Il manifesto, 6 settembre 2016 (p.d.)
È solo in Italia che questa espressione insignificante e fuorviante ha fatto strada, grazie al contributo indefesso di costituzionalisti di corte affetti da «nuovismo» cronico e sempre pronti ad assecondare le voglie dei potenti di turno, i quali chiedono più spazi per il (loro) governo e meno impedimenti alle (loro) decisioni. Ma il costituzionalismo non era nato per limitare, controllare, controbilanciare il potere di chi ha potere? La domanda è retorica, ma le risposte sul punto sono quasi sempre balbettanti.
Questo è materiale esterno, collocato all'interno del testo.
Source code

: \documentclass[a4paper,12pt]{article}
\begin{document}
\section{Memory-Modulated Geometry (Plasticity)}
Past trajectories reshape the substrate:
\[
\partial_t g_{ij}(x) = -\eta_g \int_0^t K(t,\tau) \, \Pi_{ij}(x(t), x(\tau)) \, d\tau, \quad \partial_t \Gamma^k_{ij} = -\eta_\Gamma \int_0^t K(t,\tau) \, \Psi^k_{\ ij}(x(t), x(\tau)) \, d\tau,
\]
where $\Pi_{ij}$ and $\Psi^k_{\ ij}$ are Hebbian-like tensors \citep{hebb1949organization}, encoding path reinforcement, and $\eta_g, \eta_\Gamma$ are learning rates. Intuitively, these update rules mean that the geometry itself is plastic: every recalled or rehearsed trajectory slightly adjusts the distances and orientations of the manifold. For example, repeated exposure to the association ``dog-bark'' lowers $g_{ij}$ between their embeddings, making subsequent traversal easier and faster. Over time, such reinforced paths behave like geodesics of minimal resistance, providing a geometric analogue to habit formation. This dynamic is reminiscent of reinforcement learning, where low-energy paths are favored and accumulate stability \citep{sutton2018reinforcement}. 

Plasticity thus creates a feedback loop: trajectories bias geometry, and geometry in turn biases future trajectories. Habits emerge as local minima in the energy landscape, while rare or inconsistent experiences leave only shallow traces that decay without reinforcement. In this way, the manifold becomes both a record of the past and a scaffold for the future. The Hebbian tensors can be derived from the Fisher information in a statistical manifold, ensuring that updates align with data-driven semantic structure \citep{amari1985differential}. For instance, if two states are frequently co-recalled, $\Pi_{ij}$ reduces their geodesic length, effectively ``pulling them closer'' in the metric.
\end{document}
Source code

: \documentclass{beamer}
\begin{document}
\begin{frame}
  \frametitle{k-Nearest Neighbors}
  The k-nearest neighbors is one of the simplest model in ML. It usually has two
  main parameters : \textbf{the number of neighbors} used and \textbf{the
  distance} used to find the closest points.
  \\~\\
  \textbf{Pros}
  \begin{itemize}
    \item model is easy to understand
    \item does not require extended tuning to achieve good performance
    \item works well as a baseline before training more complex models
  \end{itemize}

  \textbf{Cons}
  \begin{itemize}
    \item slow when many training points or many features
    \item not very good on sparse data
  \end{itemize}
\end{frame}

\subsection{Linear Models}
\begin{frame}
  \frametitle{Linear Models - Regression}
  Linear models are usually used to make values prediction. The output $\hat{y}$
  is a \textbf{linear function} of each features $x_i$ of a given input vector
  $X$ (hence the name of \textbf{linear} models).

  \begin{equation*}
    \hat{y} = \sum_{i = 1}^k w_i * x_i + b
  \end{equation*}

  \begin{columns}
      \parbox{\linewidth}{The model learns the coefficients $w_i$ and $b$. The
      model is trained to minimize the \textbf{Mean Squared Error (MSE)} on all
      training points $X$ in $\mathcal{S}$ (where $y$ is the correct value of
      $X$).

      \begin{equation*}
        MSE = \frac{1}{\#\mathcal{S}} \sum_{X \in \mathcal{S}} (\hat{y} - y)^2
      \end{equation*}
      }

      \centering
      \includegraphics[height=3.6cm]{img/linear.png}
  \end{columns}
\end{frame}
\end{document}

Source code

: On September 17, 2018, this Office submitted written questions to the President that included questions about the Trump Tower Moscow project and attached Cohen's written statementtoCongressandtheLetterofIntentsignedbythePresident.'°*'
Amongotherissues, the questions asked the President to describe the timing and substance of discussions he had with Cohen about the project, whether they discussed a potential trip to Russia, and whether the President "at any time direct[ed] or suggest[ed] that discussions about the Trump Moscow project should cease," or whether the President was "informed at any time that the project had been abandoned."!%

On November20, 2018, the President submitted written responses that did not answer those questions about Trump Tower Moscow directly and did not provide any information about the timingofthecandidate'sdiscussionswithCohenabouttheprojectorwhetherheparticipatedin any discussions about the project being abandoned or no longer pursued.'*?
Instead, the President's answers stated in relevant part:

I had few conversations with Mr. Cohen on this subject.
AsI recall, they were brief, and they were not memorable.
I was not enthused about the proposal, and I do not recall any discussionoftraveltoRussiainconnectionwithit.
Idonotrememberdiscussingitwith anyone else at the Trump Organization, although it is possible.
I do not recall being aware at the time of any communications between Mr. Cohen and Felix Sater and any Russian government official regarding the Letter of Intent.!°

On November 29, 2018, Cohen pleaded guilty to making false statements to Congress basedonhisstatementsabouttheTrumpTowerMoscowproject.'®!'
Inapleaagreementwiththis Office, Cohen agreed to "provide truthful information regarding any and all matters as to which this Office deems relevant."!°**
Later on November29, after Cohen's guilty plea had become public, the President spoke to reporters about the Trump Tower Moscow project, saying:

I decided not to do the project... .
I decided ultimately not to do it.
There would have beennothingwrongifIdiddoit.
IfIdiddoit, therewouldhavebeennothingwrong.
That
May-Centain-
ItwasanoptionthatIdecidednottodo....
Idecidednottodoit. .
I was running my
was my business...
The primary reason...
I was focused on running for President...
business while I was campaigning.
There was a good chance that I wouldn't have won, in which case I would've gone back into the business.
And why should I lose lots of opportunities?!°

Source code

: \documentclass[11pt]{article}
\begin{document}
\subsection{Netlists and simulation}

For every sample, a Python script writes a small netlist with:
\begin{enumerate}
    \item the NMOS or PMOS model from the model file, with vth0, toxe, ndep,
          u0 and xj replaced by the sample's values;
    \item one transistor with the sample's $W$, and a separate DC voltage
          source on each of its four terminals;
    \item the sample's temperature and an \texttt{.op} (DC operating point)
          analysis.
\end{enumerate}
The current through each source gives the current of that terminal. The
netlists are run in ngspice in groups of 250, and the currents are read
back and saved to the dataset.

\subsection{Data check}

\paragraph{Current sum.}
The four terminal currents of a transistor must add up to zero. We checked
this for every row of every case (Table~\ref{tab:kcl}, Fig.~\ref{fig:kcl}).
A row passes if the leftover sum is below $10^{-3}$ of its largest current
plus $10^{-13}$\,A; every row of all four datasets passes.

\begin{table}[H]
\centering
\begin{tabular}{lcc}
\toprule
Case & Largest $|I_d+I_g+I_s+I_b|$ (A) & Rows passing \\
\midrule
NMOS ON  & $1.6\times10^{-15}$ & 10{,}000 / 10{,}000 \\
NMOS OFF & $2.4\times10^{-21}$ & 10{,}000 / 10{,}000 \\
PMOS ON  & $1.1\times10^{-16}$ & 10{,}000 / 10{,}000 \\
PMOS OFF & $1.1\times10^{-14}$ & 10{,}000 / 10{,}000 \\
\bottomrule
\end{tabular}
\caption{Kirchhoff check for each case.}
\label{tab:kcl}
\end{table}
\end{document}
Tuttavia, anche prendendo per buona l’etichetta di «democrazia governante», ci sono almeno tre ragioni per cui l’attuale progetto di revisione costituzionale non ci consegnerà una struttura di governo più stabile in grado di prendere decisioni più efficienti. La prima ragione è, per così dire, di contesto. Le democrazie nazionali – come ha scritto Peter Mair nel suo libro postumo (Ruling the void, 2013) tradotto da Rubbettino – sono destinate, e lo saranno sempre di più, a «governare il vuoto», a decidere tra alternative che non esistono, a regnare sul nulla. Ormai, le decisioni che contano e che incidono sui «margini di manovra» dei governanti nazionali sono prese altrove, al di fuori del recinto statale, da istituzioni sovranazionali dove il volere dei cittadini e la sovranità del popolo arrivano soltanto di riflesso, come un’eco lontana quasi impercettibile. Chi sognava una democrazia governante ha, dunque, sbagliato bersaglio e avrebbe fatto meglio a guardare all’Europa, non all’Italia.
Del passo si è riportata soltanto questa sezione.